Records for the exercise |

◇ ◇ ◇ ◇ ◇

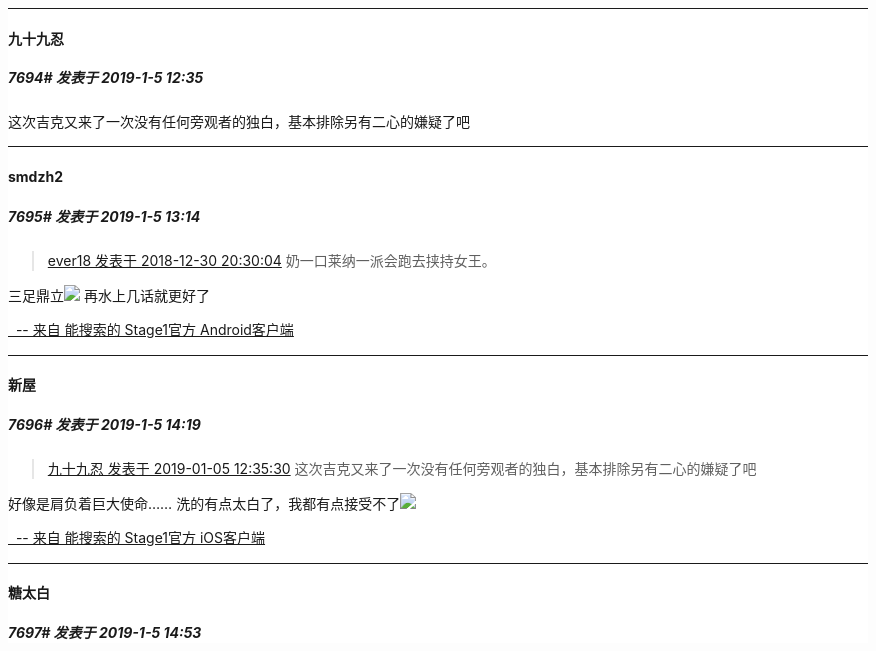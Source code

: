

-----

####  九十九忍  
##### 7694#       发表于 2019-1-5 12:35




这次吉克又来了一次没有任何旁观者的独白，基本排除另有二心的嫌疑了吧







-----

####  smdzh2  
##### 7695#       发表于 2019-1-5 13:14



<blockquote><a href="httphttps://bbs.saraba1st.com/2b/forum.php?mod=redirect&amp;goto=findpost&amp;pid=42122973&amp;ptid=915143" target="_blank">ever18 发表于 2018-12-30 20:30:04</a>
奶一口莱纳一派会跑去挟持女王。</blockquote>三足鼎立<img src="https://static.saraba1st.com/image/smiley/face2017/067.png" referrerpolicy="no-referrer">
再水上几话就更好了

[  -- 来自 能搜索的 Stage1官方 Android客户端](https://www.coolapk.com/apk/140634)







-----

####  新屋  
##### 7696#       发表于 2019-1-5 14:19



<blockquote><a href="httphttps://bbs.saraba1st.com/2b/forum.php?mod=redirect&amp;goto=findpost&amp;pid=42168945&amp;ptid=915143" target="_blank">九十九忍 发表于 2019-01-05 12:35:30</a>
这次吉克又来了一次没有任何旁观者的独白，基本排除另有二心的嫌疑了吧</blockquote>好像是肩负着巨大使命……
洗的有点太白了，我都有点接受不了<img src="https://static.saraba1st.com/image/smiley/face2017/067.png" referrerpolicy="no-referrer">

[  -- 来自 能搜索的 Stage1官方 iOS客户端](https://itunes.apple.com/fi/app/saraba1st/id1221237470?mt=8)







-----

####  糖太白  
##### 7697#       发表于 2019-1-5 14:53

◇ ◇ ◇ ◇ ◇

Task to carry out | The answer must be every line of the records above that holds the word "九十九忍".

Response to this exercise |
####  九十九忍  
<blockquote><a href="httphttps://bbs.saraba1st.com/2b/forum.php?mod=redirect&amp;goto=findpost&amp;pid=42168945&amp;ptid=915143" target="_blank">九十九忍 发表于 2019-01-05 12:35:30</a>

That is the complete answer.